Reed Jennifer L, Patel Trina R, Chen Keri H, Joyce Andrew R, Applebee Margaret K, Herring Christopher D, Bui Olivia T, Knight Eric M, Fong Stephen S, Palsson Bernhard O
Department of Bioengineering, University of California at San Diego, 9500 Gilman Drive, La Jolla, CA 92093-0412, USA.
Proc Natl Acad Sci U S A. 2006 Nov 14;103(46):17480-4. doi: 10.1073/pnas.0603364103. Epub 2006 Nov 6.

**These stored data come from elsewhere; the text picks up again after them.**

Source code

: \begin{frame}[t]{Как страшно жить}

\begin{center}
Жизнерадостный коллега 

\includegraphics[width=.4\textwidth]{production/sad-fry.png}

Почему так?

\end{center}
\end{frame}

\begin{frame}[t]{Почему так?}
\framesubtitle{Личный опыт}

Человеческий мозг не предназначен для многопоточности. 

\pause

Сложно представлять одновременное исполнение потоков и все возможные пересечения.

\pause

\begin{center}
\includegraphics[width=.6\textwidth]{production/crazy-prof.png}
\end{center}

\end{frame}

Genome-scale models of Escherichia coli K-12 MG1655 metabolism have been able to predict growth phenotypes in most, but not all, defined growth environments. Here we introduce the use of an optimization-based algorithm that predicts the missing reactions that are required to reconcile computation and experiment when they disagree. The computer-generated hypotheses for missing reactions were verified experimentally in five cases, leading to the functional assignment of eight ORFs (yjjLMN, yeaTU, dctA, idnT, and putP) with two new enzymatic activities and four transport functions. This study thus demonstrates the use of systems analysis to discover metabolic and transport functions and their genetic basis by a combination of experimental and computational approaches.
大肠杆菌K-12 MG1655代谢的基因组规模模型已能够预测大多数(但并非全部)特定生长环境中的生长表型。在此,我们引入一种基于优化的算法,该算法可预测在计算结果与实验结果不一致时,使二者达成一致所需的缺失反应。针对缺失反应的计算机生成假设在五个案例中得到了实验验证,从而实现了对八个开放阅读框(yjjLMN、yeaTU、dctA、idnT和putP)的功能分配,这些开放阅读框具有两种新的酶活性和四种转运功能。因此,本研究证明了通过实验和计算方法相结合,利用系统分析来发现代谢和转运功能及其遗传基础。